Introduction and motivation

Terraform has been the most widely adopted tool for managing cloud infrastructure for a while now, and managing EKS is no exception. The majority of companies I’ve talked to use it. However, I’ve noticed that many are at least exploring alternatives, especially in the context of managing EKS - and there are valid reasons for that.

Most of the time when you’re interacting with Kubernetes, you do so declaratively: you define the desired state (resource manifests) and rely on various controllers to update the “world” to match what’s defined. This approach is typically used to manage app configuration, deployments, networking, secrets, and more. However, when it comes to cluster configuration or application dependencies, it quickly falls short, and people resort back to good-old Terraform. Many will continue using Terraform whenever they deal with AWS API and only use Kubernetes for what “originally” belongs there. Some will identify bottlenecks and seek alternatives to improve operational efficiency or solve other problems.

You may not even realize it, but there’s a strong chance that you’ve used Kubernetes for managing some aspects of your cloud infrastructure without openly admitting it:

  • You relied on EKS to create a Load Balancer when defining a service of type LoadBalancer,
  • Maybe with the addition of external-dns to manage Route 53 as well,
  • You used the dynamic provisioning feature of ebs-csi-driver or efs-csi-driver.

This begs the question: why couldn’t you use the same paradigm for managing the cluster itself, as well as other infrastructure?

The answer is rather simple - you can. There are tools in the market that enable this. Kubernetes at its core is already perfectly suited to be an all-in-one platform, as it’s all declarative. In this blog post, we will explore what options we have at our disposal, what their capabilities are, and what using any of these implies.

Imagine this scenario: You’re running a database in your cluster, using a Helm chart for that. Everything’s wired through Argo, just like the rest of your app deployments. You decide to switch to a managed solution (e.g., RDS), but now you have to remove that piece from Argo, move it to a separate Terraform codebase, and configure it elsewhere. Switching to a model where the application and its infrastructure are defined next to each other can drastically improve efficiency at your organization, enabling self-service for application teams and effectively offering Kubernetes as an all-in-one platform. If this resonates with you, this blog post is for you. You want to do GitOps for infrastructure. Plus, you just got into platform engineering the right way ;)

I think there’s a lot of elegance in configuring the cluster, cloud infrastructure, and applications in the same way.

I’ve mentioned Terraform because it’s the most popular tool in the market.

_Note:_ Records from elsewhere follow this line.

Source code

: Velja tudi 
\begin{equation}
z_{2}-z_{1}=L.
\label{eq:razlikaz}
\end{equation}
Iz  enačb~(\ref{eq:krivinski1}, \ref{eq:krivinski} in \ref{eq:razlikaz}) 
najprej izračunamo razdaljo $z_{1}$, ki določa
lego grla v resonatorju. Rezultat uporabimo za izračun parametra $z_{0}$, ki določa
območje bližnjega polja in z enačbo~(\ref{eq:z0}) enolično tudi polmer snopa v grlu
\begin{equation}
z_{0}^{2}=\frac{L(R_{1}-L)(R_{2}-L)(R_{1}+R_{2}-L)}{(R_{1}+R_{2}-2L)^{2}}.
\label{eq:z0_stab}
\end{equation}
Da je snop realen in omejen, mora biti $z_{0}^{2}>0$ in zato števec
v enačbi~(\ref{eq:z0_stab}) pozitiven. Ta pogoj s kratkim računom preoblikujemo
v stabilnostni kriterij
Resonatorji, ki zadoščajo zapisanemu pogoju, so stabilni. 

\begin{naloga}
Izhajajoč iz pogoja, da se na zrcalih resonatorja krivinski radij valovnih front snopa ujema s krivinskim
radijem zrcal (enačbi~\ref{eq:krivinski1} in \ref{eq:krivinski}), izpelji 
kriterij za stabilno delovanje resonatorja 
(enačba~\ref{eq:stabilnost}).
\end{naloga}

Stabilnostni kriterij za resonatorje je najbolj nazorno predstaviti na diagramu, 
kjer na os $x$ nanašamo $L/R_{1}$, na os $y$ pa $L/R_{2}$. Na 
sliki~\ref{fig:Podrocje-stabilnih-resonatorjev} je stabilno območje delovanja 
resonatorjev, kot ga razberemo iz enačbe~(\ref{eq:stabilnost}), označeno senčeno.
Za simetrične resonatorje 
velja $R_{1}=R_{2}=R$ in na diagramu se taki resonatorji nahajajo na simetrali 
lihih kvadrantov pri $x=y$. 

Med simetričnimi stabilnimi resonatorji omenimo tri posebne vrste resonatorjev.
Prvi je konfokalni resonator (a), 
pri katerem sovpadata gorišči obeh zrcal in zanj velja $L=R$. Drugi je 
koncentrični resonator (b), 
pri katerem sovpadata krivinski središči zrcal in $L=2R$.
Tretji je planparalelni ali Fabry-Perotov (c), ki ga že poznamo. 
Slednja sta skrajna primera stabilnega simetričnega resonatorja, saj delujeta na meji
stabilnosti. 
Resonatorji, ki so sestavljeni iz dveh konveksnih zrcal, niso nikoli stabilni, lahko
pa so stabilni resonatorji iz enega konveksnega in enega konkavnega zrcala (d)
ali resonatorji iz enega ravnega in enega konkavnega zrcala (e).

You can replace it with Pulumi, CloudFormation, or CDK here. It doesn’t really matter, because the model is not much different.

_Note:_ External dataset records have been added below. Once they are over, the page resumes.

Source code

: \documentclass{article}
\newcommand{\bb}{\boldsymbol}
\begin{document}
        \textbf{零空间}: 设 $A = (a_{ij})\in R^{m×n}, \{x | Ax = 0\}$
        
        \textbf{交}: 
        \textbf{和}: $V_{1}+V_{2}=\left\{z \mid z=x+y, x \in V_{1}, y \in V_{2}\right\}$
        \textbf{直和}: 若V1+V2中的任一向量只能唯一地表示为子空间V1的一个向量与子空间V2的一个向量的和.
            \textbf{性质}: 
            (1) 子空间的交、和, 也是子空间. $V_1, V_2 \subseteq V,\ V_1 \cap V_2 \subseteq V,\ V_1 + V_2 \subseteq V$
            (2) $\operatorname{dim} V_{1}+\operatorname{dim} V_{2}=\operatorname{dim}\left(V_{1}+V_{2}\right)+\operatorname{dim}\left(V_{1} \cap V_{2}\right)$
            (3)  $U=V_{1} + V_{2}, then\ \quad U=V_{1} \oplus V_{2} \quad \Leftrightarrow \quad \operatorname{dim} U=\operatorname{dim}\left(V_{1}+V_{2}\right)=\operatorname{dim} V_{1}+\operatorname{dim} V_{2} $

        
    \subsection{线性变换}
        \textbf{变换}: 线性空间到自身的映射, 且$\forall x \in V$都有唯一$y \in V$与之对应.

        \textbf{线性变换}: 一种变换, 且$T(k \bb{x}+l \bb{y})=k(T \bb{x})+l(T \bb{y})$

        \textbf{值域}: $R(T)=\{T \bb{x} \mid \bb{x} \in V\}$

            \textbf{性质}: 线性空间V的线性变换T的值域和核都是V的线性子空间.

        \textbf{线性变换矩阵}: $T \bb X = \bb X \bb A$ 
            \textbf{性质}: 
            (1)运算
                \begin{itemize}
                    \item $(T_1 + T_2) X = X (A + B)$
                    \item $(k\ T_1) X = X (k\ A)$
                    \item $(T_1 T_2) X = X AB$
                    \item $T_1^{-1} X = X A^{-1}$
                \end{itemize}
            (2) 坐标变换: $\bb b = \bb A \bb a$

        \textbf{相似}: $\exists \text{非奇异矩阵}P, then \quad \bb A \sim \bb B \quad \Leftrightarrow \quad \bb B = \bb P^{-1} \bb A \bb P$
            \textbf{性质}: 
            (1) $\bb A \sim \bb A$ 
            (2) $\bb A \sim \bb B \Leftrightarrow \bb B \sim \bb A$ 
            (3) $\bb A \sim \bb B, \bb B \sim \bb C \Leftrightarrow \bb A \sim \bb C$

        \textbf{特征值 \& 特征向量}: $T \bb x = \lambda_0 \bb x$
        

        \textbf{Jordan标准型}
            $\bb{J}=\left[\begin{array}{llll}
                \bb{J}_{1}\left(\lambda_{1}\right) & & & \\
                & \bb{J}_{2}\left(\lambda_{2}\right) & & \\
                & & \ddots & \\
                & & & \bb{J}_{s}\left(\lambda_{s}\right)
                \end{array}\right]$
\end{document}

A setup with Terraform only may look like this: Terraform only

or like this, if ArgoCD is adopted for application deployments: Terraform and ArgoCD

The architecture that I’d like to achieve would look more or less like this: Full GitOps

Research

Before I could start my research, I had to first narrow it down to specific resources that are the building blocks of an EKS cluster, or are required by those building blocks. To make this research feasible, I am limiting it to resources that are truly specific to a Kubernetes cluster and excluding those that can be treated as “provided” or the “foundation” of an AWS account (e.g., VPC, subnets, general networking).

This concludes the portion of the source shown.